Der Tag wird lang, es ist schließlich Samstag, da muss man nicht bis 17 Uhr warten, bis es losgeht. Bereits um 14.45 Uhr dringt gefühlvoller Gesang an mein Ohr. Der jäh unterbrochen wird von Elektrobeats, harten Gitarren und unverständlichem Stimmstakkato. Auf der trailer-bühne stehen zwei junge Männer, die das Konzept Genre nicht zu kennen scheinen. Das Duo, das sich zwischen Experiment und Pop bewegt heißt Cloudtrips, kommt aus Bochum, macht neugierig auf das, was noch kommen mag und fesselt die Leute so sehr, dass sie sich auch von Regenschauern nicht vom Zuschauen abhalten lassen.

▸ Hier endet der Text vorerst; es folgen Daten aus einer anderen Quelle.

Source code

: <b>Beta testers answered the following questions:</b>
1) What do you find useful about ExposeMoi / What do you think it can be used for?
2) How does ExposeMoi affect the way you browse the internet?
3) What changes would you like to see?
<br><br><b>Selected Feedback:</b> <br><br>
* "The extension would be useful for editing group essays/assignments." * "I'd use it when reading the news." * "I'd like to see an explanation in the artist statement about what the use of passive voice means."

Auf der 1Live-Bühne geht es dann erst gewohnt um fünf los. Den Startschuss gab die Hoffnungsträgerin Philine Sonny. Auf Aufnahme verströmt sie starke Lana-del-Rey-Stimmung, dieser Live-Auftritt hingegen erfüllte Bochum weniger mit Melancholie als mit guter Laune. Bis dahin gab es auch auf der Sparkassenbühne mit Yasola (Singer/Songwriter) sowie mit Akzent One & Lucky You (Hiphop) regionale Newcomer zu hören.
Ebenfalls dem Nachwuchs verschrieben hat sich die König Pilsener Bühne an diesem Tag. Ansonsten als Podest genutzt für DJs, die dafür sorgen, dass es auch zwischen den Bühnen nicht zu leise ist, spielt heute eine Band, die sich im König Bandcontest hervorgetan hat. Ursprünglich hatten die Dortmunder We Awake die Jury des von der König-Brauerei und dem Musikbüro Bochum organisierten Wettbewerbs überzeugt, jedoch mussten diese absagen. Stattdessen heizten All Miles Gone ein, die ebenfalls Metalcore spielen. Passend zum Headliner auf der Ringbühne an diesem Tag.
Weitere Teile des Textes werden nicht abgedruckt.